O grito ecoou pelo silêncio. Essas eram as noites mais difíceis. Aquelas em que ele sonhava com ela.

Levantou-se num solavanco buscando, com as mãos trêmulas, a luz em meio à escuridão. Só depois de tocar a pele macia e aquecida voltou a respirar.

Sentiu as lágrimas presas à borda das pálpebras, águas ácidas poluídas pela raiva, frustração e ressentimento. Águas que não escorriam, queimando-o por dentro. Um vulcão prestes a entrar em erupção que engolia as próprias lavas a fim de se machucar.

Abriu as janelas cerradas, buscando por mais ar. A luz fraca inundou o quarto, iluminando o corpo da menina que ainda dormia. Ao se aproximar, soltou um leve arquejo enquanto tocava-lhe a face. Ele se inclinou e a beijou nas pálpebras, esfregou a boca fechada em cada canto do rosto, absorvendo o calor da pele. Era um gesto de ternura e cuidado.

Vê-la de olhos fechados, tão desprotegida, fez seu coração acelerar. Era como a visão da morte, da morte dela. Era ridículo ter tanto medo de perder uma pessoa. Mas depois do que aconteceu com ele, não era apenas medo. Era pânico. Terror.

Deus, como isso podia acontecer? Como uma pessoa, que pouco tempo atrás não existia para ele, era-lhe tão vital quanto o oxigênio que mal conseguia respirar?

De todos os pesadelos que lhe eram comuns, esse era o que mais o apavorava, porque esse era real. Levava-o de volta para aquela noite, para o seu inferno pessoal.

Durante o sono, sua mente lhe pregava peças. Era como se pudesse sentir as gotas da chuva queimando a pele. O cansaço do corpo que se recusava a ceder. A cena era sempre a mesma. O rosto pálido e sem vida de Lívia, o sangue escorrendo por entre as pernas, sendo absorvido pela terra molhada.

Por 10 quilômetros carregou-a nos braços, debaixo de forte chuva e vento, debaixo da tempestade insaciável que desejava levar consigo o que Taylor tinha de mais valioso na vida. Durante todo o caminho ele conversou com ela, palavras de amor e súplica. Súplicas desesperadas para que ela não o deixasse. Para que não levasse com ela o fruto daquele amor.

Mas os dois se foram naquela noite. E a vontade de viver de Taylor se foi com eles.

"O amor mata" – era o que pensava. E ele morria dia após dia dentro daquele amor.

Era apenas um homem destruído. Consumido pela dor.
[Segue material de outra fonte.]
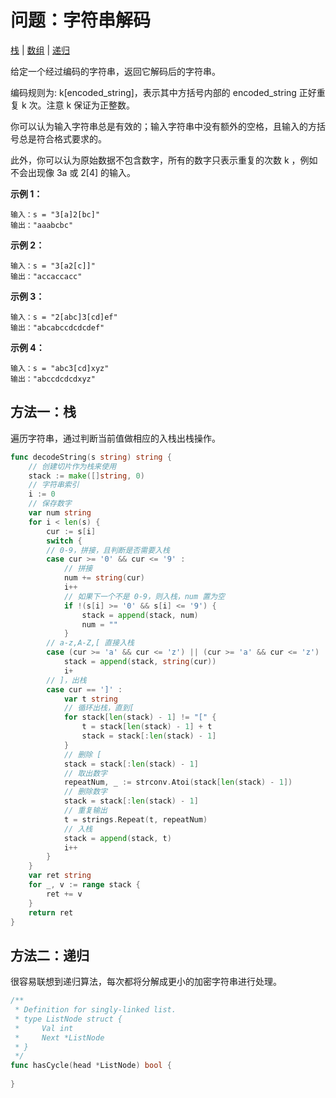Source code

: # 问题：字符串解码

[栈](/classify/algorithm/基础数据结构-栈) | [数组](/classify/algorithm/基础数据结构-数组) | [递归](/classify/algorithm/算法-递归) 

给定一个经过编码的字符串，返回它解码后的字符串。

编码规则为: k[encoded_string]，表示其中方括号内部的 encoded_string 正好重复 k 次。注意 k 保证为正整数。

你可以认为输入字符串总是有效的；输入字符串中没有额外的空格，且输入的方括号总是符合格式要求的。

此外，你可以认为原始数据不包含数字，所有的数字只表示重复的次数 k ，例如不会出现像 3a 或 2[4] 的输入。

**示例 1：**

```
输入：s = "3[a]2[bc]"
输出："aaabcbc"
```

**示例 2：**

```
输入：s = "3[a2[c]]"
输出："accaccacc"
```

**示例 3：**

```
输入：s = "2[abc]3[cd]ef"
输出："abcabccdcdcdef"
```

**示例 4：**

```
输入：s = "abc3[cd]xyz"
输出："abccdcdcdxyz"
```

## 方法一：栈

遍历字符串，通过判断当前值做相应的入栈出栈操作。

```go
func decodeString(s string) string {
    // 创建切片作为栈来使用
    stack := make([]string, 0)
    // 字符串索引
    i := 0
    // 保存数字
    var num string
    for i < len(s) {
        cur := s[i]
        switch {
        // 0-9，拼接，且判断是否需要入栈
        case cur >= '0' && cur <= '9' :
            // 拼接
            num += string(cur)
            i++
            // 如果下一个不是 0-9，则入栈，num 置为空
            if !(s[i] >= '0' && s[i] <= '9') {
                stack = append(stack, num)
                num = ""
            }
        // a-z,A-Z,[ 直接入栈
        case (cur >= 'a' && cur <= 'z') || (cur >= 'a' && cur <= 'z') || cur == '[' :
            stack = append(stack, string(cur))
            i+
        // ]，出栈
        case cur == ']' :
            var t string
            // 循环出栈，直到[
            for stack[len(stack) - 1] != "[" {
                t = stack[len(stack) - 1] + t
                stack = stack[:len(stack) - 1]
            }
            // 删除 [
            stack = stack[:len(stack) - 1]
            // 取出数字
            repeatNum, _ := strconv.Atoi(stack[len(stack) - 1])
            // 删除数字
            stack = stack[:len(stack) - 1]
            // 重复输出
            t = strings.Repeat(t, repeatNum)
            // 入栈
            stack = append(stack, t)
            i++
        }
    }
    var ret string
    for _, v := range stack {
        ret += v
    }
    return ret
}
```

## 方法二：递归

很容易联想到递归算法，每次都将分解成更小的加密字符串进行处理。

```go
/**
 * Definition for singly-linked list.
 * type ListNode struct {
 *     Val int
 *     Next *ListNode
 * }
 */
func hasCycle(head *ListNode) bool {
   
} 
```

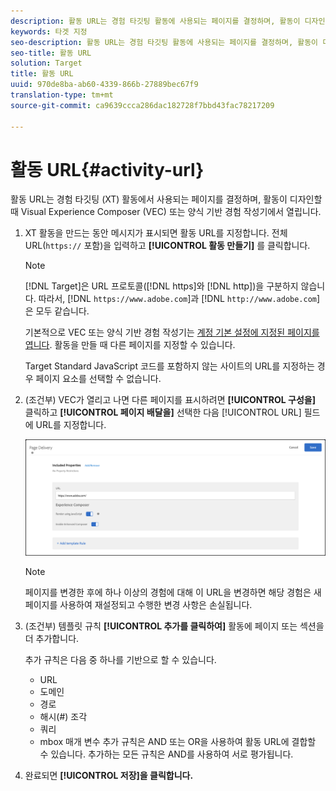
 ```yaml
---
description: 활동 URL는 경험 타깃팅 활동에 사용되는 페이지를 결정하며, 활동이 디자인할 때 Visual Experience Composer (VEC) 또는 양식 기반 경험 작성기에서 열립니다.
keywords: 타겟 지정
seo-description: 활동 URL는 경험 타깃팅 활동에 사용되는 페이지를 결정하며, 활동이 디자인할 때 Adobe Target Visual Experience Composer (VEC) 또는 양식 기반 경험 작성기에서 열립니다.
seo-title: 활동 URL
solution: Target
title: 활동 URL
uuid: 970de8ba-ab60-4339-866b-27889bec67f9
translation-type: tm+mt
source-git-commit: ca9639ccca286dac182728f7bbd43fac78217209

---
```



# 활동 URL{#activity-url}

활동 URL는 경험 타깃팅 (XT) 활동에서 사용되는 페이지를 결정하며, 활동이 디자인할 때 Visual Experience Composer (VEC) 또는 양식 기반 경험 작성기에서 열립니다.

1. XT 활동을 [](/help/c-activities/t-experience-target/t-xt-create/xt-create.md)만드는 동안 메시지가 표시되면 활동 URL를 지정합니다. 전체 URL(`https://` 포함)을 입력하고 **[!UICONTROL 활동 만들기]** 를 클릭합니다.

   >[!NOTE]
   >
   >[!DNL Target]은 URL 프로토콜([!DNL https]와 [!DNL http])을 구분하지 않습니다. 따라서, [!DNL `https://www.adobe.com`]과 [!DNL `http://www.adobe.com`]은 모두 같습니다.
   >
   >기본적으로 VEC 또는 양식 기반 경험 작성기는 [계정 기본 설정에 지정된 페이지를 엽니다](/help/administrating-target/r-target-account-preferences/target-account-preferences.md). 활동을 만들 때 다른 페이지를 지정할 수 있습니다.
   >
   >Target Standard JavaScript 코드를 포함하지 않는 사이트의 URL를 지정하는 경우 페이지 요소를 선택할 수 없습니다.

1. (조건부) VEC가 열리고 나면 다른 페이지를 표시하려면 **[!UICONTROL 구성을]** 클릭하고 **[!UICONTROL 페이지 배달을]** 선택한 다음 [!UICONTROL URL] 필드에 URL를 지정합니다.

   ![페이지 배달 대화 상자](/help/c-activities/t-experience-target/t-xt-create/assets/url-config-new.png)

   >[!NOTE]
   >
   >페이지를 변경한 후에 하나 이상의 경험에 대해 이 URL을 변경하면 해당 경험은 새 페이지를 사용하여 재설정되고 수행한 변경 사항은 손실됩니다.

1. (조건부) 템플릿 규칙 **[!UICONTROL 추가를 클릭하여]** 활동에 페이지 또는 섹션을 더 추가합니다.

   추가 규칙은 다음 중 하나를 기반으로 할 수 있습니다.

   * URL
   * 도메인
   * 경로
   * 해시(#) 조각
   * 쿼리
   * mbox 매개 변수
   추가 규칙은 AND 또는 OR을 사용하여 활동 URL에 결합할 수 있습니다. 추가하는 모든 규칙은 AND를 사용하여 서로 평가됩니다.

1. 완료되면 **[!UICONTROL 저장]을 클릭합니다.**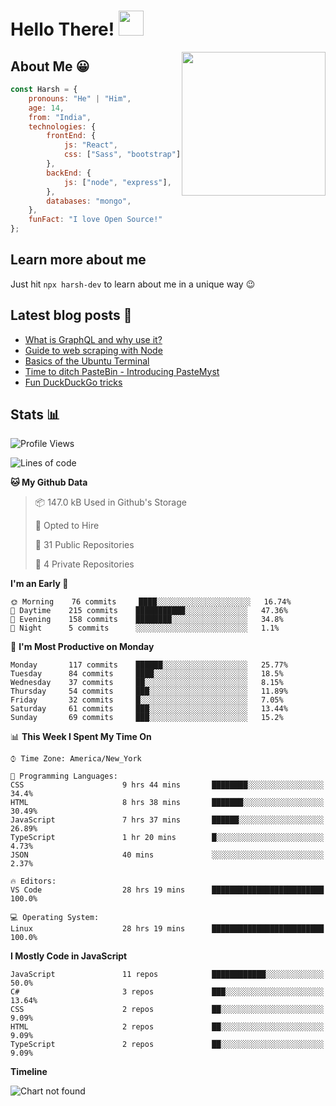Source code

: # Hello There! <img src="https://media.giphy.com/media/hvRJCLFzcasrR4ia7z/giphy.gif" width="40px"></a>

<img align='right' src="https://media.giphy.com/media/QssGEmpkyEOhBCb7e1/giphy.gif" width="230">


## About Me :grinning:

```javascript
const Harsh = {
    pronouns: "He" | "Him",
    age: 14,
    from: "India",
    technologies: {
        frontEnd: {
            js: "React",
            css: ["Sass", "bootstrap"]
        },
        backEnd: {
            js: ["node", "express"],
        },
        databases: "mongo",
    },
    funFact: "I love Open Source!"
};
```

## Learn more about me

Just hit `npx harsh-dev` to learn about me in a unique way :wink:

## Latest blog posts :book:
<!-- BLOG-POST-LIST:START -->
- [What is GraphQL and why use it?](https://dev.to/harshhhdev/graphql-what-and-why-3f9n)
- [Guide to web scraping with Node](https://dev.to/harshhhdev/guide-to-web-scraping-with-node-1kpe)
- [Basics of the Ubuntu Terminal](https://dev.to/harshhhdev/basic-guide-to-ubuntu-terminal-9g4)
- [Time to ditch PasteBin - Introducing PasteMyst](https://dev.to/harshhhdev/time-to-ditch-pastebin-introducing-pastemyst-3ndh)
- [Fun DuckDuckGo tricks](https://dev.to/harshhhdev/fun-duckduckgo-tricks-4c5h)
<!-- BLOG-POST-LIST:END -->


## Stats :bar_chart:

<!--START_SECTION:waka-->
![Profile Views](http://img.shields.io/badge/Profile%20Views-20-blue)

![Lines of code](https://img.shields.io/badge/From%20Hello%20World%20I%27ve%20Written-116.2%20million%20lines%20of%20code-blue)

**🐱 My Github Data** 

> 📦 147.0 kB Used in Github's Storage 
 > 
> 💼 Opted to Hire
 > 
> 📜 31 Public Repositories
 > 
> 🔑 4 Private Repositories 

**I'm an Early 🐤** 

```text
🌞 Morning    76 commits     ████░░░░░░░░░░░░░░░░░░░░░   16.74% 
🌆 Daytime    215 commits    ███████████░░░░░░░░░░░░░░   47.36% 
🌃 Evening    158 commits    ████████░░░░░░░░░░░░░░░░░   34.8% 
🌙 Night      5 commits      ░░░░░░░░░░░░░░░░░░░░░░░░░   1.1%

```
📅 **I'm Most Productive on Monday** 

```text
Monday       117 commits    ██████░░░░░░░░░░░░░░░░░░░   25.77% 
Tuesday      84 commits     ████░░░░░░░░░░░░░░░░░░░░░   18.5% 
Wednesday    37 commits     ██░░░░░░░░░░░░░░░░░░░░░░░   8.15% 
Thursday     54 commits     ███░░░░░░░░░░░░░░░░░░░░░░   11.89% 
Friday       32 commits     █░░░░░░░░░░░░░░░░░░░░░░░░   7.05% 
Saturday     61 commits     ███░░░░░░░░░░░░░░░░░░░░░░   13.44% 
Sunday       69 commits     ███░░░░░░░░░░░░░░░░░░░░░░   15.2%

```


📊 **This Week I Spent My Time On** 

```text
⌚︎ Time Zone: America/New_York

💬 Programming Languages: 
CSS                      9 hrs 44 mins       ████████░░░░░░░░░░░░░░░░░   34.4% 
HTML                     8 hrs 38 mins       ███████░░░░░░░░░░░░░░░░░░   30.49% 
JavaScript               7 hrs 37 mins       ██████░░░░░░░░░░░░░░░░░░░   26.89% 
TypeScript               1 hr 20 mins        █░░░░░░░░░░░░░░░░░░░░░░░░   4.73% 
JSON                     40 mins             ░░░░░░░░░░░░░░░░░░░░░░░░░   2.37%

🔥 Editors: 
VS Code                  28 hrs 19 mins      █████████████████████████   100.0%

💻 Operating System: 
Linux                    28 hrs 19 mins      █████████████████████████   100.0%

```

**I Mostly Code in JavaScript** 

```text
JavaScript               11 repos            ████████████░░░░░░░░░░░░░   50.0% 
C#                       3 repos             ███░░░░░░░░░░░░░░░░░░░░░░   13.64% 
CSS                      2 repos             ██░░░░░░░░░░░░░░░░░░░░░░░   9.09% 
HTML                     2 repos             ██░░░░░░░░░░░░░░░░░░░░░░░   9.09% 
TypeScript               2 repos             ██░░░░░░░░░░░░░░░░░░░░░░░   9.09%

```


**Timeline**

![Chart not found](https://raw.githubusercontent.com/harshhhdev/harshhhdev/master/charts/bar_graph.png) 


<!--END_SECTION:waka-->
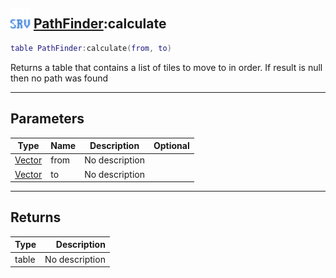 ## <img src="../../.gitbook/assets/server.png" width="32" height="32" /> [PathFinder](../pathfinder/README.md):calculate

```lua
table PathFinder:calculate(from, to)
```

Returns a table<Vector> that contains a list of tiles to move to in order. If result is null then no path was found<br>

-----------------
## Parameters

| Type   | Name | Description | Optional |
| ------ | ---- | ----------- | -------: |
| [Vector](../vector/README.md) | from | No description |  |
| [Vector](../vector/README.md) | to | No description |  |

-----------------
## Returns

| Type   | Description |
| ------ | ----------: |
| table | No description |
Esperando pelo instante em que a morte o carregaria com ela e o devolveria para os braços de Lívia.

Mas a vida, com seu senso de humor doentio, tinha outros planos para ele.

E agora era o rosto de Maya que o perseguia nos pesadelos. Era o corpo dela que pairava pálido e sem vida em seus braços. E a dor que sentia ao perdê-la o destruía mais uma vez.

Jamais sentira tamanha paixão por alguém como por aquela doida varrida. Paixão igual àquela, de sentir dor e alegria, de querer estar sempre perto respirando o mesmo ar, esse tipo jamais havia sentido.

E não queria mais sentir. Apaixonar-se desse jeito era a melhor maneira de se perder de si mesmo e de morar na palma da mão do outro, estar à deriva no oceano profundo, revolto e perigoso dos sentimentos.

Maya, no entanto, sabia que um dia isso aconteceria com ela, porque no fundo toda mulher era fascinada pelo abismo. E ao enxergar a profundidade azul no olhar daquele homem, desejou a queda. E o carregou para o fundo junto com ela.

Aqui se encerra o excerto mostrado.